**EXERCISE DETAILS:**
Go through the material line by line. Say how many lines contain the word "Естественная", and give nothing more.

### MATERIALS PROVIDED ###

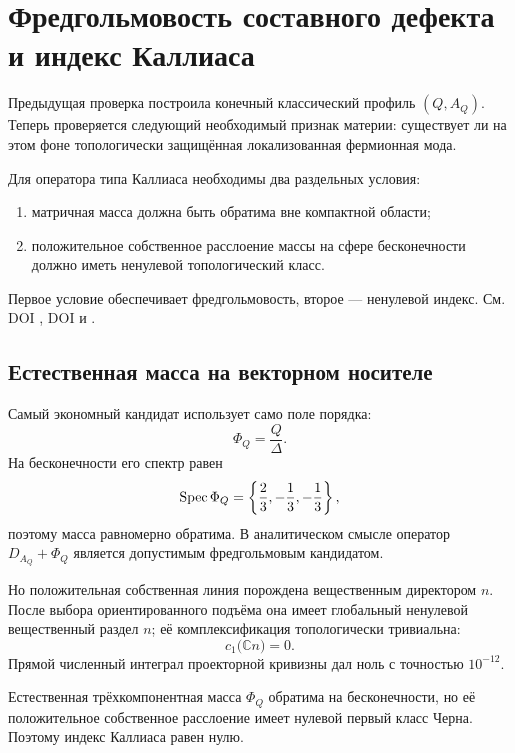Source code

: \chapter{Фредгольмовость составного дефекта и индекс Каллиаса}

Предыдущая проверка построила конечный классический профиль $(Q,A_Q)$. Теперь
проверяется следующий необходимый признак материи: существует ли на этом
фоне топологически защищённая локализованная фермионная мода.

Для оператора типа Каллиаса необходимы два раздельных условия:
\begin{enumerate}
 \item матричная масса должна быть обратима вне компактной области;
 \item положительное собственное расслоение массы на сфере бесконечности
 должно иметь ненулевой топологический класс.
\end{enumerate}
Первое условие обеспечивает фредгольмовость, второе --- ненулевой индекс.
См. DOI , DOI
 и .

\section{Естественная масса на векторном носителе}

Самый экономный кандидат использует само поле порядка:
\begin{equation}
 \Phi_Q=\frac Q\Delta.
\end{equation}
На бесконечности его спектр равен
\begin{equation}
 \Spec\Phi_Q=\left\{\frac23,-\frac13,-\frac13\right\},
\end{equation}
поэтому масса равномерно обратима. В аналитическом смысле оператор
$D_{A_Q}+\Phi_Q$ является допустимым фредгольмовым кандидатом.

Но положительная собственная линия порождена вещественным директором
$n$. После выбора ориентированного подъёма она имеет глобальный
ненулевой вещественный раздел $n$; её комплексификация топологически
тривиальна:
\begin{equation}
 c_1\bigl(\mathbb C n\bigr)=0.
 \label{eq:v6-vector-callias-zero-chern}
\end{equation}
Прямой численный интеграл проекторной кривизны дал ноль с точностью
$10^{-12}$.

\begin{theorem}
Естественная трёхкомпонентная масса $\Phi_Q$ обратима на бесконечности, но
её положительное собственное расслоение имеет нулевой первый класс Черна.
Поэтому индекс Каллиаса равен нулю.
\end{theorem}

###

**PROBLEM SOLUTION:**
2